Not only are at least 20 more big banks under investigation as part of a massive fraud to manipulate interbank lending rates that affect some $800 trillion in loans and derivatives, but the Bank of England is about to take center stage in the scandal.
And that's bad news for central banks around the world.
Well, actually, it could be good news, as in really good news, if it's the beginning of the end of what central banks do to manipulate free markets to the benefit of their only real constituents, the world's big banks.
First the good news.
It's already come out that traders at Barclays with huge derivatives positions leaned on co-workers who sit on "panels" that submit internal bank borrowing cost data to Thompson Reuters.
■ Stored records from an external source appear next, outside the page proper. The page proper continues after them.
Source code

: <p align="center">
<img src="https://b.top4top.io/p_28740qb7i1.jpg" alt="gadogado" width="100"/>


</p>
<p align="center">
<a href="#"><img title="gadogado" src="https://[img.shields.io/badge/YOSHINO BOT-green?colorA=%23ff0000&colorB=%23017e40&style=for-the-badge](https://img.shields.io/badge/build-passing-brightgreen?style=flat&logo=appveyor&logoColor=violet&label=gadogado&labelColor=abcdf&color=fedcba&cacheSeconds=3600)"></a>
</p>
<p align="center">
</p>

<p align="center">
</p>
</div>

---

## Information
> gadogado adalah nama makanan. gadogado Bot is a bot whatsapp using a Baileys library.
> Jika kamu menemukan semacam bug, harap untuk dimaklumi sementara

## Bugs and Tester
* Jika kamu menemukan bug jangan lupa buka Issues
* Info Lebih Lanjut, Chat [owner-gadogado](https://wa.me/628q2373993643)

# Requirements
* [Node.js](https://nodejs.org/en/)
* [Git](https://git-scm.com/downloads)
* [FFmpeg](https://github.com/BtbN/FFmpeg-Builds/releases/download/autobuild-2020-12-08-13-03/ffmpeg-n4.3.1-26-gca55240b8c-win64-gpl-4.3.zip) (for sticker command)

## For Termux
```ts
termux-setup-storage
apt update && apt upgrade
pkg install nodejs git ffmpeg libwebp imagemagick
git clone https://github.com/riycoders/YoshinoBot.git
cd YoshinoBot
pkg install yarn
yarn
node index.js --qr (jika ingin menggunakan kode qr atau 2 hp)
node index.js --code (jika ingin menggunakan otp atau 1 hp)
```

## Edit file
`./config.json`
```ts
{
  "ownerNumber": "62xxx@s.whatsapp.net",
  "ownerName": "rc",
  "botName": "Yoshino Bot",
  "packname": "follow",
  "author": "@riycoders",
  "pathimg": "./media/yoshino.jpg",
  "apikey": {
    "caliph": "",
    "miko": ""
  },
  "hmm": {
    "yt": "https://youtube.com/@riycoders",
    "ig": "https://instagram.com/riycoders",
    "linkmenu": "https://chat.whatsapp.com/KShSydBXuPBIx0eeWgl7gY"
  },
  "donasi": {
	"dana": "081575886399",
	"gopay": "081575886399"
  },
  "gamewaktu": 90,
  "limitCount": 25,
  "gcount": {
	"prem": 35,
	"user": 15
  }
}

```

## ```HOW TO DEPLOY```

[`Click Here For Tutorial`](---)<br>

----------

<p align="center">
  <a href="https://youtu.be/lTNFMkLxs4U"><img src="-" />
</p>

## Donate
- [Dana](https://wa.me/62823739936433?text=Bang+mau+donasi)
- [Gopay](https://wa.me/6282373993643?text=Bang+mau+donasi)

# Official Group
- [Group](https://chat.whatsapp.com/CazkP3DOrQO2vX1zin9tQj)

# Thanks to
And Reuters averages the middle lot of submissions to determine Libor (London Interbank Offered Rate) "fixings" (not my word, but actually the established nomenclature for what it apparently is that they do... as in "fix" rates). And it's all under the auspices of the British Banking Association.
What's good is that we now know for a fact that the traders (crooks?) were aided and abetted by their co-workers, the submitters (crooks?), who were overseen by managers and top executives who design most of these schemes (crooks?), and were all blessed by the British Banking Association, an illustrious association of 200 some-odd banks, whose many members (crooks?) are panel members submitting crooked (no question mark necessary) data.
Still don't get why that's good news?
Because it's proof there are crooks out there.